((
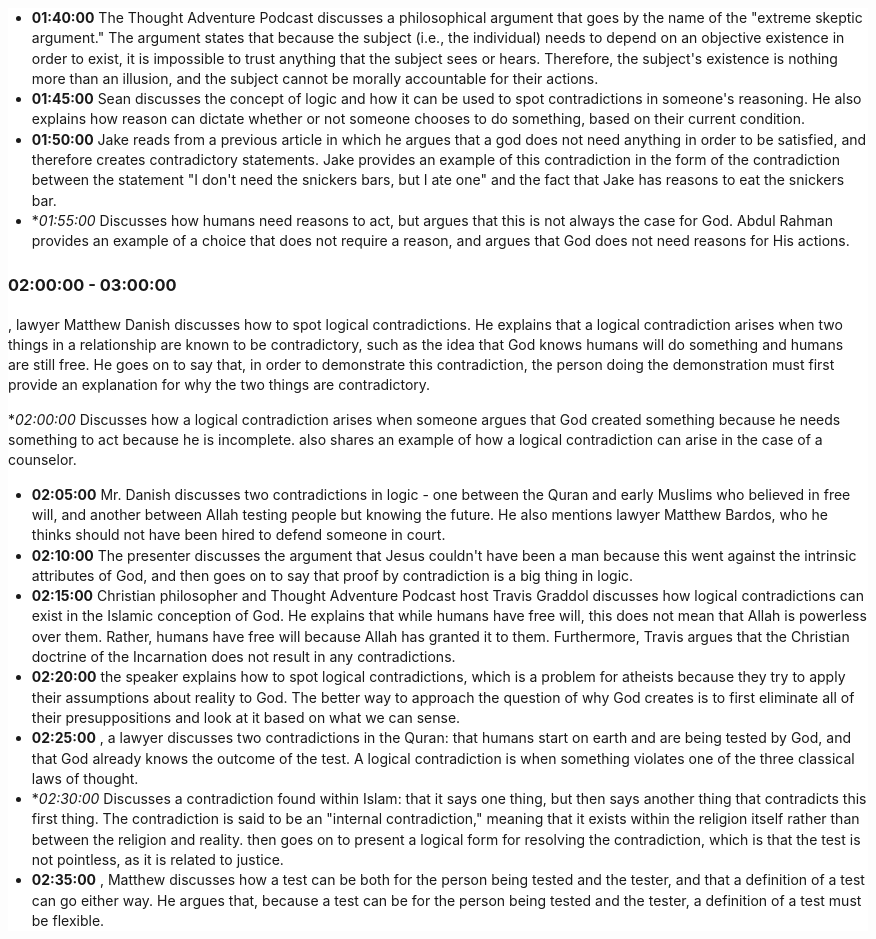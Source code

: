 * **<a onclick="modifyYTiframeseektime('6000')">01:40:00</a>** The Thought Adventure Podcast discusses a philosophical argument that goes by the name of the "extreme skeptic argument." The argument states that because the subject (i.e., the individual) needs to depend on an objective existence in order to exist, it is impossible to trust anything that the subject sees or hears. Therefore, the subject's existence is nothing more than an illusion, and the subject cannot be morally accountable for their actions.
* **<a onclick="modifyYTiframeseektime('6300')">01:45:00</a>**  Sean discusses the concept of logic and how it can be used to spot contradictions in someone's reasoning. He also explains how reason can dictate whether or not someone chooses to do something, based on their current condition.
* **<a onclick="modifyYTiframeseektime('6600')">01:50:00</a>**  Jake reads from a previous article in which he argues that a god does not need anything in order to be satisfied, and therefore creates contradictory statements. Jake provides an example of this contradiction in the form of the contradiction between the statement "I don't need the snickers bars, but I ate one" and the fact that Jake has reasons to eat the snickers bar.
* **<a onclick="modifyYTiframeseektime('6900')">01:55:00</a>* Discusses how humans need reasons to act, but argues that this is not always the case for God. Abdul Rahman provides an example of a choice that does not require a reason, and argues that God does not need reasons for His actions.
### <a onclick="modifyYTiframeseektime('7200')">02:00:00</a> - <a onclick="modifyYTiframeseektime('10800')">03:00:00</a>

, lawyer Matthew Danish discusses how to spot logical contradictions. He explains that a logical contradiction arises when two things in a relationship are known to be contradictory, such as the idea that God knows humans will do something and humans are still free. He goes on to say that, in order to demonstrate this contradiction, the person doing the demonstration must first provide an explanation for why the two things are contradictory.

**<a onclick="modifyYTiframeseektime('7200')">02:00:00</a>* Discusses how a logical contradiction arises when someone argues that God created something because he needs something to act because he is incomplete. also shares an example of how a logical contradiction can arise in the case of a counselor.
* **<a onclick="modifyYTiframeseektime('7500')">02:05:00</a>** Mr. Danish discusses two contradictions in logic - one between the Quran and early Muslims who believed in free will, and another between Allah testing people but knowing the future. He also mentions lawyer Matthew Bardos, who he thinks should not have been hired to defend someone in court.
* **<a onclick="modifyYTiframeseektime('7800')">02:10:00</a>** The presenter discusses the argument that Jesus couldn't have been a man because this went against the intrinsic attributes of God, and then goes on to say that proof by contradiction is a big thing in logic.
* **<a onclick="modifyYTiframeseektime('8100')">02:15:00</a>**  Christian philosopher and Thought Adventure Podcast host Travis Graddol discusses how logical contradictions can exist in the Islamic conception of God. He explains that while humans have free will, this does not mean that Allah is powerless over them. Rather, humans have free will because Allah has granted it to them. Furthermore, Travis argues that the Christian doctrine of the Incarnation does not result in any contradictions.
* **<a onclick="modifyYTiframeseektime('8400')">02:20:00</a>**  the speaker explains how to spot logical contradictions, which is a problem for atheists because they try to apply their assumptions about reality to God. The better way to approach the question of why God creates is to first eliminate all of their presuppositions and look at it based on what we can sense.
* **<a onclick="modifyYTiframeseektime('8700')">02:25:00</a>** , a lawyer discusses two contradictions in the Quran: that humans start on earth and are being tested by God, and that God already knows the outcome of the test. A logical contradiction is when something violates one of the three classical laws of thought.
* **<a onclick="modifyYTiframeseektime('9000')">02:30:00</a>* Discusses a contradiction found within Islam: that it says one thing, but then says another thing that contradicts this first thing. The contradiction is said to be an "internal contradiction," meaning that it exists within the religion itself rather than between the religion and reality.  then goes on to present a logical form for resolving the contradiction, which is that the test is not pointless, as it is related to justice.
* **<a onclick="modifyYTiframeseektime('9300')">02:35:00</a>** , Matthew discusses how a test can be both for the person being tested and the tester, and that a definition of a test can go either way. He argues that, because a test can be for the person being tested and the tester, a definition of a test must be flexible.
))
PROBLEM TO SOLVE: The response should hold only an exact retyping of the lines from the beginning of the data through the line containing "things are contradictory.", both ends kept, pictures omitted.

RESPONSE:
Source code

: * **<a onclick="modifyYTiframeseektime('6000')">01:40:00</a>** The Thought Adventure Podcast discusses a philosophical argument that goes by the name of the "extreme skeptic argument." The argument states that because the subject (i.e., the individual) needs to depend on an objective existence in order to exist, it is impossible to trust anything that the subject sees or hears. Therefore, the subject's existence is nothing more than an illusion, and the subject cannot be morally accountable for their actions.
* **<a onclick="modifyYTiframeseektime('6300')">01:45:00</a>**  Sean discusses the concept of logic and how it can be used to spot contradictions in someone's reasoning. He also explains how reason can dictate whether or not someone chooses to do something, based on their current condition.
* **<a onclick="modifyYTiframeseektime('6600')">01:50:00</a>**  Jake reads from a previous article in which he argues that a god does not need anything in order to be satisfied, and therefore creates contradictory statements. Jake provides an example of this contradiction in the form of the contradiction between the statement "I don't need the snickers bars, but I ate one" and the fact that Jake has reasons to eat the snickers bar.
* **<a onclick="modifyYTiframeseektime('6900')">01:55:00</a>* Discusses how humans need reasons to act, but argues that this is not always the case for God. Abdul Rahman provides an example of a choice that does not require a reason, and argues that God does not need reasons for His actions.
### <a onclick="modifyYTiframeseektime('7200')">02:00:00</a> - <a onclick="modifyYTiframeseektime('10800')">03:00:00</a>

, lawyer Matthew Danish discusses how to spot logical contradictions. He explains that a logical contradiction arises when two things in a relationship are known to be contradictory, such as the idea that God knows humans will do something and humans are still free. He goes on to say that, in order to demonstrate this contradiction, the person doing the demonstration must first provide an explanation for why the two things are contradictory.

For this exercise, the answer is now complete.